卵巣成熟奇形腫は1~2%が悪性転化を来すとされるが,約80%が扁平上皮癌,次いで腺癌であり,その他の組織型は少ない.今回,卵巣成熟奇形腫が未分化癌に悪性転化した1例を経験したので報告する.
症例は55歳.3妊3産.50歳閉経.20代から卵巣腫瘍を前医で経過観察されていた.急激な下腹部痛で当院へ救急搬送された.MRIで卵巣成熟奇形腫の悪性転化を疑われ,CTでも傍大動脈リンパ節の腫大を認め,腹式単純子宮全摘+両側付属器摘出+骨盤リンパ節生検+傍大動脈リンパ節生検+大網部分切除術を実施し,完全切除であった.

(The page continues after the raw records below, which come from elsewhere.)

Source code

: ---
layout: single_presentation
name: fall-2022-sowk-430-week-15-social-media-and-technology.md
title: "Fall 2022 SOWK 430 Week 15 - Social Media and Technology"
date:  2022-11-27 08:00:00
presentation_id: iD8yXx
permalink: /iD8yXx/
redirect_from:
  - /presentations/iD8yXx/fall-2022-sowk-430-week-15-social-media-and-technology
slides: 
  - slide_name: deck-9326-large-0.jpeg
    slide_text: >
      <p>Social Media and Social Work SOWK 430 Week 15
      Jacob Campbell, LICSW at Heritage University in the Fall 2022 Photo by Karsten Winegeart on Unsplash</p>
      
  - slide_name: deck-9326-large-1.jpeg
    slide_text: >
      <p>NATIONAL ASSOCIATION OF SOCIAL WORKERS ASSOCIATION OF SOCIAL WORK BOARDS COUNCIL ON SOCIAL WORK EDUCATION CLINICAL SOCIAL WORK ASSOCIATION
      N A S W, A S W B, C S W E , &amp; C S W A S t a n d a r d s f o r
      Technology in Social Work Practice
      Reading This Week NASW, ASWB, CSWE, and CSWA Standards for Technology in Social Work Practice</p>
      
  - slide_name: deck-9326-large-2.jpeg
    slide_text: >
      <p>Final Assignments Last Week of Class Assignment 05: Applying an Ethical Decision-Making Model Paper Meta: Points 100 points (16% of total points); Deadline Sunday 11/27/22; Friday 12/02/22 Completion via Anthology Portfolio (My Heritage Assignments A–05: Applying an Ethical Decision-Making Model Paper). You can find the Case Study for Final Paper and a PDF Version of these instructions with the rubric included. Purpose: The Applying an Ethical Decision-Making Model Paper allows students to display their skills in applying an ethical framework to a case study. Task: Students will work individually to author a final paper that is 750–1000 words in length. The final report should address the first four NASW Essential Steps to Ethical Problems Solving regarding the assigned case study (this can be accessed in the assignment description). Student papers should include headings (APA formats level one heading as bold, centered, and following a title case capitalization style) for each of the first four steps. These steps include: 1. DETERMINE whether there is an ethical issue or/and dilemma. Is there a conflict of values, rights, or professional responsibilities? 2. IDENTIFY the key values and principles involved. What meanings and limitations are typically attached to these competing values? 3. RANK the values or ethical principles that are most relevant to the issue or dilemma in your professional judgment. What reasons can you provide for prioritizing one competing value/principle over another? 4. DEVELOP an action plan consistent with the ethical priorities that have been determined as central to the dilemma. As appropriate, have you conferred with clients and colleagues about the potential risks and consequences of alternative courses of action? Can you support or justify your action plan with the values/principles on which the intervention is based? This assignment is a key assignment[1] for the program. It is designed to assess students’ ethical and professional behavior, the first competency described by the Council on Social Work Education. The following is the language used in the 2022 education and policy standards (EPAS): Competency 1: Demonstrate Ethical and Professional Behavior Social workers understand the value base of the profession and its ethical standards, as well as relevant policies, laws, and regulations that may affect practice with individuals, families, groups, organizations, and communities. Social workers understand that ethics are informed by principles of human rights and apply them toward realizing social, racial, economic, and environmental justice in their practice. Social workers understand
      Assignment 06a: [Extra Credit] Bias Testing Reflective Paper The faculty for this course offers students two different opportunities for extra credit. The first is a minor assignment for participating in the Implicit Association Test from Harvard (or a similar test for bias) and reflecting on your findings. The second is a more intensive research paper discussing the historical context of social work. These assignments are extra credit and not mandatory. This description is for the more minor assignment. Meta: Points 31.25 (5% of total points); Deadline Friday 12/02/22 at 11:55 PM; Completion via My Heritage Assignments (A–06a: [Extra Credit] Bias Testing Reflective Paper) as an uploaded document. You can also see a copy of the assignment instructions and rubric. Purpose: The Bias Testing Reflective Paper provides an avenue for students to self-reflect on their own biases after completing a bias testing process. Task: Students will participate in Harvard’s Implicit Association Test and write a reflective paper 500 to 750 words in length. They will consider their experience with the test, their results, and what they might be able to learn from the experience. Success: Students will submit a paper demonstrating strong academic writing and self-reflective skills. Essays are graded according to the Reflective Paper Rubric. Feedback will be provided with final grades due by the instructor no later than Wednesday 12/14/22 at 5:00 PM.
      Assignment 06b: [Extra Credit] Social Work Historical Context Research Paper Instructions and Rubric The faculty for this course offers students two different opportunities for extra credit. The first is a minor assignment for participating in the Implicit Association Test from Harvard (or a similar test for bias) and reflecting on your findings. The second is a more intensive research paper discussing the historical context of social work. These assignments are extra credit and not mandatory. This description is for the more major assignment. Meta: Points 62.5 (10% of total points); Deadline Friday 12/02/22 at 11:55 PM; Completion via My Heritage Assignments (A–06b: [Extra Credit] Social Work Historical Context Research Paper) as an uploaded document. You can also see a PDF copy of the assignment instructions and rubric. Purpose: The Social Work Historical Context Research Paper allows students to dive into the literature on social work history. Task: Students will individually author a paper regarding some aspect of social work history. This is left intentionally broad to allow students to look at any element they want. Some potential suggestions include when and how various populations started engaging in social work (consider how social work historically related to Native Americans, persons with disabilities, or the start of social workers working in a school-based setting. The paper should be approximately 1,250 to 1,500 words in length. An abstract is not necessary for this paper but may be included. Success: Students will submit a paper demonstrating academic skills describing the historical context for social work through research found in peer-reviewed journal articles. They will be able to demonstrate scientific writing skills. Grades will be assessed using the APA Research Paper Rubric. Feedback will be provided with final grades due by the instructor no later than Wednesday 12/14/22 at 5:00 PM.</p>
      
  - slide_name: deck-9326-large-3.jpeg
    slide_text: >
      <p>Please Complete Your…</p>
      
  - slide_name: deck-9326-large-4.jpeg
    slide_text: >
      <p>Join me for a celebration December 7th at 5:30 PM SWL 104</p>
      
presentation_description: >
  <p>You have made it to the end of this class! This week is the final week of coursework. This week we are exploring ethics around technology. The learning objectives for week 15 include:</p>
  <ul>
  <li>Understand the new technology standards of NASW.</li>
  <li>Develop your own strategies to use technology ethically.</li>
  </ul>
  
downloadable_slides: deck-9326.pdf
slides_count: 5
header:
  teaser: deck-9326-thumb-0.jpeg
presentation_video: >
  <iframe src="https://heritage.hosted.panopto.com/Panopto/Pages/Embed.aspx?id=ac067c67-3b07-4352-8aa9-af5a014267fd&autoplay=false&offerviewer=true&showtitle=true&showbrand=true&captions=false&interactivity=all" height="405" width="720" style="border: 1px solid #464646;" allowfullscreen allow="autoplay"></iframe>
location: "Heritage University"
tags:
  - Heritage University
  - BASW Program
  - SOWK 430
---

術後病理では,特定方向への分化を欠き,背景に成熟奇形腫の病態を伴うことから卵巣成熟奇形腫の未分化癌への悪性転化と診断され,進行期はIIIA1(ii)期であった.術後化学療法としてTC療法を6サイクル実施するも多発リンパ節転移を認め,ゲムシタビン+ベバシズマブによる2次治療を8サイクル継続し,担癌状態であるが治療開始から14か月経過している.
卵巣成熟奇形腫の悪性転化は予後不良とされるが,完全切除に至った症例では生存予後の延長が報告されている.また,組織型によってはTC療法以外での治療例の報告されているが,治療方針に一定の見解が得られていない.特に未分化癌への悪性転化の報告は少なく,予後予測や化学療法の最適化のために新規治療報告およびその解析が望まれる.